さて、どうやって近づこうかしら。
チラッと横目で周りをみると、走ってくる子どもとその奥にはおぼんにシャンパンの入ったグラスを手にして巡回しているウエイターが視界に入った。
そこでわざとそっと一歩後ろに下がり、子どもにぶつかった。
「きゃっ!」
「おっと。
大丈夫かい。」
その衝撃で前に倒れ、胸へとダイブした。
すかさず彼のシャツに片手にしていたノンアルコールカクテルをぶちまけ、ぶつかったはずみで唇に付けていたルージュをつけた。

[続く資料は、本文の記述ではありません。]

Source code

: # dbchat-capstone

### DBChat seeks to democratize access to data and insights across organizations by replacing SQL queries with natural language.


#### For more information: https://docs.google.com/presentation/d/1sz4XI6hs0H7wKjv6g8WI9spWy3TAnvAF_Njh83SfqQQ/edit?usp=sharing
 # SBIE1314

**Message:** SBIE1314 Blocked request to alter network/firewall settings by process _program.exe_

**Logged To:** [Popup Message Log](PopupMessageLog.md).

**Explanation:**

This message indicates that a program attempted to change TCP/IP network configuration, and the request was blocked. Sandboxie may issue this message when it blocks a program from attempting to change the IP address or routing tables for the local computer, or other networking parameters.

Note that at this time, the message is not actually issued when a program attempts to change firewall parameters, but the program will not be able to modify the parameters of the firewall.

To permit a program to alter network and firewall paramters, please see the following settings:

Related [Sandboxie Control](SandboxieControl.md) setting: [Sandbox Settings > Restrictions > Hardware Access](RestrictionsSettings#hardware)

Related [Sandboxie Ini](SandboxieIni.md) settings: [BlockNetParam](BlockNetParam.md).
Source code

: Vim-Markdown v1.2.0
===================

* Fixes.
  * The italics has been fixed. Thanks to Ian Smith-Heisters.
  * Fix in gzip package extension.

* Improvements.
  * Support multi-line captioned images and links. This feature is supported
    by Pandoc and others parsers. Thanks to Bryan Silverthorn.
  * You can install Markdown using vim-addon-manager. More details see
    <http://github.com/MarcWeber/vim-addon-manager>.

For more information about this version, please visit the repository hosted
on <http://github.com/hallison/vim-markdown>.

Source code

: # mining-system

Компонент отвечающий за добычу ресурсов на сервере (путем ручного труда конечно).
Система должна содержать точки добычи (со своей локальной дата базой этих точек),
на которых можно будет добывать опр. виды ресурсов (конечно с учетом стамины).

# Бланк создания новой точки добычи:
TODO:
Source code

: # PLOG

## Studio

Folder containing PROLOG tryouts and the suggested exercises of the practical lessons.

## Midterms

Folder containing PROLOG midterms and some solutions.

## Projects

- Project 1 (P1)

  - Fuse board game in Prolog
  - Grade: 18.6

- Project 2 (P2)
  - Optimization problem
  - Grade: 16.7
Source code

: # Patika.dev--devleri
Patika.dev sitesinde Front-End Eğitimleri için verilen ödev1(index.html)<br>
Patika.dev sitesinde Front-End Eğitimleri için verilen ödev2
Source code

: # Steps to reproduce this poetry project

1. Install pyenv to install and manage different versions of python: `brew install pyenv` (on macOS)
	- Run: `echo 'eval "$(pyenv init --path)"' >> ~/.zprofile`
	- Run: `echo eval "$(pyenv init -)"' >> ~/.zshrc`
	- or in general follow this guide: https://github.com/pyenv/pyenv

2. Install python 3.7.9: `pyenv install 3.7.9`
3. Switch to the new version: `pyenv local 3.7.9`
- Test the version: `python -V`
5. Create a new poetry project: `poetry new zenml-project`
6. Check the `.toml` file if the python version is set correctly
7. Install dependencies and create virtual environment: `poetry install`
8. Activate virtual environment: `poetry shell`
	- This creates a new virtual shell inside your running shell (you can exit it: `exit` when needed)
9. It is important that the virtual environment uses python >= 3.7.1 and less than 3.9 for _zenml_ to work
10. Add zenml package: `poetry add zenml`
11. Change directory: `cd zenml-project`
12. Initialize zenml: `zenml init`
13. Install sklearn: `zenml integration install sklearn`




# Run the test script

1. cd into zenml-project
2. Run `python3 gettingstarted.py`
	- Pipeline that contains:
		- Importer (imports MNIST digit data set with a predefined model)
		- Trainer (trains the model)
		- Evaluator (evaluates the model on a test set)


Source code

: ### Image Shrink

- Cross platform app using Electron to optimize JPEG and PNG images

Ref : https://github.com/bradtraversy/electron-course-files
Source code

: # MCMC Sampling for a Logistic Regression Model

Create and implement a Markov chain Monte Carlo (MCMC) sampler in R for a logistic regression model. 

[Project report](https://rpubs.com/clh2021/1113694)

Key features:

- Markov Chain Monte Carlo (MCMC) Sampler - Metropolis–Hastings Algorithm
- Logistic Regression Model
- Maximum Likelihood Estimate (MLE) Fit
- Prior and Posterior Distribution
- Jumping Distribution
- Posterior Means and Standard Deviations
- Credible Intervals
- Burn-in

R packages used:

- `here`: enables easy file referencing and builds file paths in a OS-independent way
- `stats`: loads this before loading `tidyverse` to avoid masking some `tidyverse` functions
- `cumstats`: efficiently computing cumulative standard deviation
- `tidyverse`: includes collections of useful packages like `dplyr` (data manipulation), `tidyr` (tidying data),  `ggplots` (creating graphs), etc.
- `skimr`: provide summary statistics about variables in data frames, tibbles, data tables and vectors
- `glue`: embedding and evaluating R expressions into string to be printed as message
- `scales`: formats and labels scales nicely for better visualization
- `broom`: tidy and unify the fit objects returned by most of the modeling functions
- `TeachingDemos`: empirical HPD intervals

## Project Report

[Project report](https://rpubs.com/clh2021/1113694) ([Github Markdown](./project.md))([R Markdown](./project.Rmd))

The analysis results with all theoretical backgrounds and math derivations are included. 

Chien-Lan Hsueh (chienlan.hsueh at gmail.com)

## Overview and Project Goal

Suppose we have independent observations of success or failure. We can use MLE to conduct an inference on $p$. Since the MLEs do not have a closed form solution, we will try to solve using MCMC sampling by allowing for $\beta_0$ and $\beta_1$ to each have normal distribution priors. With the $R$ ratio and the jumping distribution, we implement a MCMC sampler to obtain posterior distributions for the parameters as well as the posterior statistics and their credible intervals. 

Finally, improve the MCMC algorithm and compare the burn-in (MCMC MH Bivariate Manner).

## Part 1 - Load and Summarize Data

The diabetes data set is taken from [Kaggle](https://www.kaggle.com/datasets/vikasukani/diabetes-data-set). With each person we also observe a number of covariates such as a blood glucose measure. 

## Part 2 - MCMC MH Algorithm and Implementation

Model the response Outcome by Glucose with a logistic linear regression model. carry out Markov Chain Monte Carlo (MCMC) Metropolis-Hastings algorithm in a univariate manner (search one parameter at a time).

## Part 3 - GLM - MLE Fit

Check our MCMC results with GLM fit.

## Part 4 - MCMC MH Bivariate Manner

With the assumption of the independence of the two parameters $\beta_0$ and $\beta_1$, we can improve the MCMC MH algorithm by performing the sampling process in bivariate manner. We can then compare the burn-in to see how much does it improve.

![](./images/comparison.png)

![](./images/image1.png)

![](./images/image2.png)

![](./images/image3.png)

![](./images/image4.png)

私の片手にはノンアルコールカクテルはすっかり外に出てしまい空になったグラスだけが残された。
もちろんわざとだ。
「ごめんなさい。
あら、どうしましょう。シャツを汚してしまったわ。
弁償いたしますわ。」
「いいよ。気にしなくて。」
「そんなわけにはいきませんわ。
せめて、汚れを落とさせてください。」
自分もこんな女の子らしいことができたのかと思うくらい鳥肌が立つほどの甲高く甘い声と上目遣いで見つめた。
「お客様、お怪我はございませんか。」
さすがは一流ホテル。
狙い通りウエイターの声がかかった。
言葉では自分がなんとかすると言っておきながら、ウエイターが声をかけてくれることを見越していたのだ。